> Work request:
Use the entries below to count the lines that hold the word "happySequence"; answer with the number only.

> Data listing:
+===+

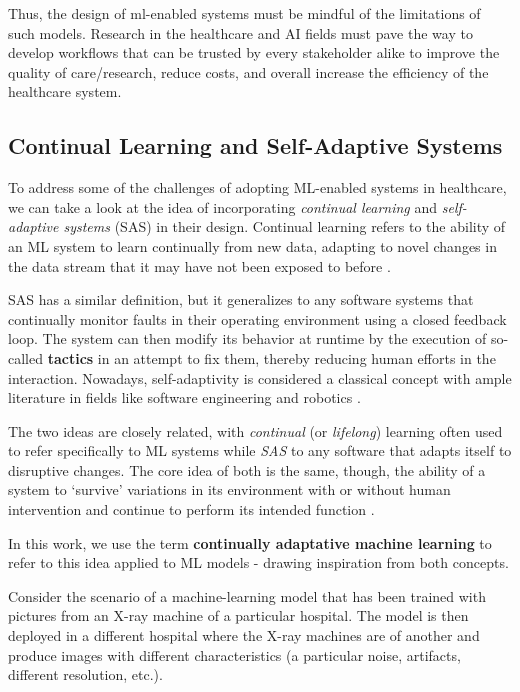 \documentclass[../main.tex]{subfiles}
\begin{document}
    Thus, the design of ml-enabled systems must be mindful of the limitations of such models. Research in the healthcare and AI fields must pave the way to develop workflows that can be trusted by every stakeholder alike to improve the quality of care/research, reduce costs, and overall increase the efficiency of the healthcare system.


    \subsection{Continual Learning and Self-Adaptive Systems} \label{sec:lifelong_adaptive_systems}

    To address some of the challenges of adopting ML-enabled systems in healthcare, we can take a look at the idea of incorporating \textit{continual learning} and \textit{self-adaptive systems} (SAS) in their design. Continual learning refers to the ability of an ML system to learn continually from new data, adapting to novel changes in the data stream that it may have not been exposed to before \cite{parisi_continual_2019}. 
    
    SAS has a similar definition, but it generalizes to any software systems that continually monitor faults in their operating environment using a closed feedback loop. The system can then modify its behavior at runtime by the execution of so-called \textbf{tactics} in an attempt to fix them, thereby reducing human efforts in the interaction. Nowadays, self-adaptivity is considered a classical concept with ample literature in fields like software engineering and robotics \cite{macias-escrivaSelfadaptiveSystemsSurvey2013,gheibiApplyingMachineLearning2020,casimiro_self-adaptive_2022}.

    \clearpage
    
    The two ideas are closely related, with \textit{continual} (or \textit{lifelong}) learning often used to refer specifically to ML systems while \textit{SAS} to any software that adapts itself to disruptive changes. The core idea of both is the same, though, the ability of a system to `survive' variations in its environment with or without human intervention and continue to perform its intended function \cite{macias-escrivaSelfadaptiveSystemsSurvey2013}. 
    
    In this work, we use the term \textbf{continually adaptative machine learning} to refer to this idea applied to ML models - drawing inspiration from both concepts. 

    Consider the scenario of a machine-learning model that has been trained with pictures from an X-ray machine of a particular hospital. The model is then deployed in a different hospital where the X-ray machines are of another and produce images with different characteristics (a particular noise, artifacts, different resolution, etc.). 
    
\end{document}
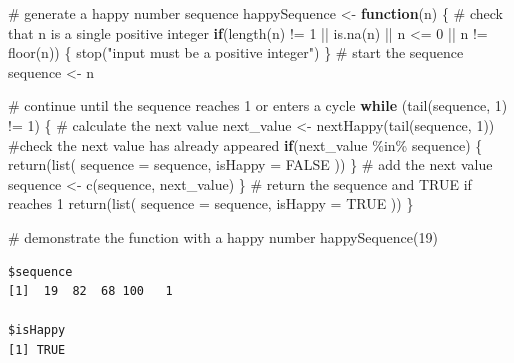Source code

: \documentclass[
  letterpaper,
  DIV=11,
  numbers=noendperiod]{scrartcl}
\newenvironment{Shaded}{\begin{snugshade}}{\end{snugshade}}
\newcommand{\AttributeTok}[1]{\textcolor[rgb]{0.40,0.45,0.13}{#1}}
\newcommand{\CommentTok}[1]{\textcolor[rgb]{0.37,0.37,0.37}{#1}}
\newcommand{\ConstantTok}[1]{\textcolor[rgb]{0.56,0.35,0.01}{#1}}
\newcommand{\ControlFlowTok}[1]{\textcolor[rgb]{0.00,0.23,0.31}{\textbf{#1}}}
\newcommand{\DecValTok}[1]{\textcolor[rgb]{0.68,0.00,0.00}{#1}}
\newcommand{\FunctionTok}[1]{\textcolor[rgb]{0.28,0.35,0.67}{#1}}
\newcommand{\NormalTok}[1]{\textcolor[rgb]{0.00,0.23,0.31}{#1}}
\newcommand{\OtherTok}[1]{\textcolor[rgb]{0.00,0.23,0.31}{#1}}
\newcommand{\SpecialCharTok}[1]{\textcolor[rgb]{0.37,0.37,0.37}{#1}}
\newcommand{\StringTok}[1]{\textcolor[rgb]{0.13,0.47,0.30}{#1}}
\begin{document}
\begin{Shaded}
\begin{Highlighting}[]
\CommentTok{\# generate a happy number sequence}
\NormalTok{happySequence }\OtherTok{\textless{}{-}} \ControlFlowTok{function}\NormalTok{(n) \{}
  \CommentTok{\# check that n is a single positive integer}
  \ControlFlowTok{if}\NormalTok{(}\FunctionTok{length}\NormalTok{(n) }\SpecialCharTok{!=} \DecValTok{1} \SpecialCharTok{||} \FunctionTok{is.na}\NormalTok{(n) }\SpecialCharTok{||}\NormalTok{ n }\SpecialCharTok{\textless{}=} \DecValTok{0} \SpecialCharTok{||}\NormalTok{ n }\SpecialCharTok{!=} \FunctionTok{floor}\NormalTok{(n)) \{}
    \FunctionTok{stop}\NormalTok{(}\StringTok{"input must be a positive integer"}\NormalTok{)}
\NormalTok{  \}}
  \CommentTok{\# start the sequence}
\NormalTok{  sequence }\OtherTok{\textless{}{-}}\NormalTok{ n}
  
  \CommentTok{\# continue until the sequence reaches 1 or enters a cycle}
  \ControlFlowTok{while}\NormalTok{ (}\FunctionTok{tail}\NormalTok{(sequence, }\DecValTok{1}\NormalTok{) }\SpecialCharTok{!=} \DecValTok{1}\NormalTok{) \{}
    \CommentTok{\# calculate the next value}
\NormalTok{    next\_value }\OtherTok{\textless{}{-}} \FunctionTok{nextHappy}\NormalTok{(}\FunctionTok{tail}\NormalTok{(sequence, }\DecValTok{1}\NormalTok{))}
    \CommentTok{\#check the next value has already appeared}
    \ControlFlowTok{if}\NormalTok{(next\_value }\SpecialCharTok{\%in\%}\NormalTok{ sequence) \{}
      \FunctionTok{return}\NormalTok{(}\FunctionTok{list}\NormalTok{(}
        \AttributeTok{sequence =}\NormalTok{ sequence,}
        \AttributeTok{isHappy =} \ConstantTok{FALSE}
\NormalTok{      ))}
\NormalTok{    \}}
    \CommentTok{\# add the next value}
\NormalTok{    sequence }\OtherTok{\textless{}{-}} \FunctionTok{c}\NormalTok{(sequence, next\_value)}
\NormalTok{  \}}
  \CommentTok{\# return the sequence and TRUE if reaches 1}
  \FunctionTok{return}\NormalTok{(}\FunctionTok{list}\NormalTok{(}
    \AttributeTok{sequence =}\NormalTok{ sequence,}
    \AttributeTok{isHappy =} \ConstantTok{TRUE}
\NormalTok{  ))}
\NormalTok{\}}

\CommentTok{\# demonstrate the function with a happy number}
\FunctionTok{happySequence}\NormalTok{(}\DecValTok{19}\NormalTok{)}
\end{Highlighting}
\end{Shaded}

\begin{verbatim}
$sequence
[1]  19  82  68 100   1

$isHappy
[1] TRUE
\end{verbatim}
\end{document}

+===+

> Written answer:
2